Não faz sentido o bispo Edir Macedo desdenhar do Lula e do PT se ele quer se aproximar do governo federal. Mas no calor do anúncio da vitória de Lula, a mensagem do líder da igreja Universal a seus fiéis alcançou outras audiências e gerou uma conversa de linha cruzada entre ele a presidenta do PT, Gleisi Hoffmann. Alguém saiu vitorioso?
Durante a campanha presidencial deste ano, Macedo e sua igreja engrossaram o coro de lideranças evangélicas que pregaram que votar no PT era pecado e que não é possível a pessoa ser evangélica e ser de esquerda. Derrotado nas urnas, agora o bispo precisa recontar a história para os fiéis que acreditaram nele.
É isso que ele propõe ao dizer em vídeo distribuído online: "Não podemos ficar com mágoa, porque é isso que o diabo quer. O diabo quer acabar com a sua fé, acabar com seu relacionamento com Deus, por causa de Lula e dos políticos." E continua: "Nós oramos. Eu orei: ó deus, eu quero que o Bolsonaro ganhe, mas seja feita a tua vontade... Se você não perdoar, você não será perdoado, e a sua fé não vai valer de nada".
Mas Gleisi confrontou o líder de uma igreja com milhões de fiéis, dono de uma rede de TV importante, e fundador de um partido com mais de 40 deputados no Congresso Nacional e que elegeu os governadores de São Paulo e Tocantins, estando o país entrincheirado entre dois líderes. Ela fez bem em responder?
À primeira vista, esse caso lembra outros que expuseram a dificuldade que a esquerda tem para dialogar com o campo evangélico. Em 2018, o então candidato presidencial Fernando Haddad chamou o bispo Macedo de "charlatão" em uma entrevista a um canal de TV católico. E frustrou o empenho de mulheres da Universal para que a igreja não declarasse apoio a Jair Bolsonaro. Naquele ano, quase 70% dos evangélicos votaram contra o PT.

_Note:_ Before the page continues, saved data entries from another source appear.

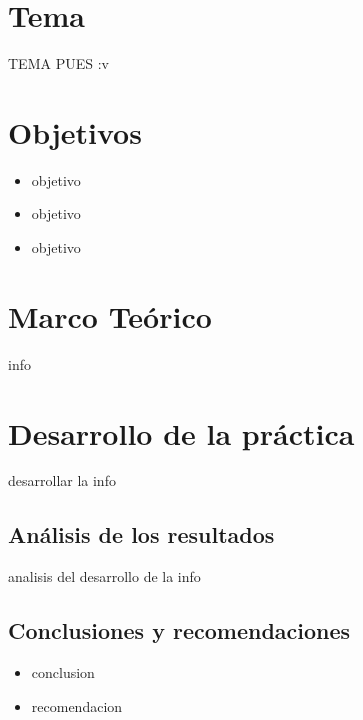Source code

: \documentclass[10pt, a4paper]{article}
\begin{document}


\section*{Tema}
TEMA PUES :v

\section*{Objetivos}
\begin{itemize}
    \item objetivo
    \item objetivo
    \item objetivo
\end{itemize}
\section*{Marco Teórico}
info
\section*{Desarrollo de la práctica}
desarrollar la info
\subsection*{Análisis de los resultados}
analisis del desarrollo de la info

\subsection*{Conclusiones y recomendaciones}
\begin{itemize}
    \item conclusion
    \item recomendacion
\end{itemize}



\end{document}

Depois que Gleisi respondeu o bispo Macedo, o antropólogo Ronaldo de Almeida, da Unicamp, passou o dia avaliando, com interlocutores, se a atitude foi ou não um "tiro no pé", e ele também entende que não foi. "Não é o caso de se alimentar um confronto com essa liderança," ele defende, "mas é importante fazer essa risca no chão dizendo: 'Não dá para você [o bispo] se colocar nessa posição de quem julga e condena os outros'".
Evangélicos como Edir Macedo e Silas Malafaia são pragmáticos. Ronaldo lembra, por exemplo, que o bispo Macedo recebeu passaporte diplomático do governo Lula e a presença do PT na África favoreceu o crescimento da Igreja Universal no continente. E que no governo Bolsonaro, a Rede Record se beneficiou do orçamento que antes ia para a TV Globo. "Eles estarão sempre próximos a quem está no poder. Não irão embora por causa da resposta da Gleisi porque agora é o Lula que terá a caneta", ele conclui.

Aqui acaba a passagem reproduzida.